Our Opinion: Community's key role in pursuit of justice
Residents reported hearing gun shots at about 10:45 last Monday evening, just before Ms. Jones was found in a vehicle on Dewey Avenue. Two days later, the state medical examiner ruled her death a homicide, concluding that she was shot in the head. On Friday came the post from police, which said that the department had been "working all hours of the night" to find the killer (Eagle, October 8).
Reportedly there were several people at the scene of the killing and the post from police asked witnesses to come forward. That none have come forward could be attributed to a variety of reasons. Anyone complicit in the killing is unlikely to acknowledge their guilt. There is the fear of retribution. The murder of David Glasser for testifying against Adam Lee Hall six years ago, one of three murders that Mr. Hall and two others were convicted of committing, shows that this fear can be legitimate.
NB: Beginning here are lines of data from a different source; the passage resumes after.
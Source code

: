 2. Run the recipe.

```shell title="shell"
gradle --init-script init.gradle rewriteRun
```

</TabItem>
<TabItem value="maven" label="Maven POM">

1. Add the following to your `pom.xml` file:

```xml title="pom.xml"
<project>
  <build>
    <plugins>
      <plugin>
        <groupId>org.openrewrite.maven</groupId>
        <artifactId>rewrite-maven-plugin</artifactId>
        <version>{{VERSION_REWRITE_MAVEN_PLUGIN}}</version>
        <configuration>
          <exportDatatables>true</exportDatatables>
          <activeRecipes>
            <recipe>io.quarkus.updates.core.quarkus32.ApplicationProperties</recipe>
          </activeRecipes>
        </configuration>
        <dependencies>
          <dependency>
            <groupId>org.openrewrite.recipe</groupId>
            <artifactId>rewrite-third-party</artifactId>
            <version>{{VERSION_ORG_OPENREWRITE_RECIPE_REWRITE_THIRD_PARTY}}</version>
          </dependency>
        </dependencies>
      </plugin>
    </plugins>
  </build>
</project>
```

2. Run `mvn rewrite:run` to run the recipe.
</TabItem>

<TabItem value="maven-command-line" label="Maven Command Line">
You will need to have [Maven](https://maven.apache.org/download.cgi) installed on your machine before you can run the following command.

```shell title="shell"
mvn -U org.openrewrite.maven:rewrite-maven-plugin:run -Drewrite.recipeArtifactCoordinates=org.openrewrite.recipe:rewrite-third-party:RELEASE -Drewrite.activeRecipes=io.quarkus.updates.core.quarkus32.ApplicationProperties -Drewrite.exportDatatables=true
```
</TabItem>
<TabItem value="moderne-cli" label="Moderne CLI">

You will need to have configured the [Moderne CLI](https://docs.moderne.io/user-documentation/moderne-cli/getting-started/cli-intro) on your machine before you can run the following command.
There is distrust of the police department, although Pittsfield police have in recent years raised their profile in high-crime neighborhoods to build trust with residents. Then there is the code of silence that has hindered the efforts of so many cities to get criminals off the streets.
"This is not about 'snitching,' 'ratting' or telling on someone," read the police department post. "This is not about your pride or your fear. It's about justice. This is about doing what's right, period." Doing what's right is not always easy, but it is essential in not only confronting a terrible individual crime like this one but in ridding communities of a criminal element.
Crime-plagued areas also struggle economically, and those two elements fuel a vicious circle leading to more crime and more losses of business. It isn't fair that crime can fuel the perception of Pittsfield is a crime-plagued city, but unfortunately, perception is often reality.
Neighborhoods in Pittsfield have set up crime watches to protect themselves, and the police department and City Hall are actively confronting both the perception and the reality of crime in the city. For law authorities and elected officials to succeed, however, residents who are aware of the specifics of a crime must overcome their fears, their inclination to stay on the sidelines, their misconceptions about what it means to go to the police, and do what is right so justice can be done.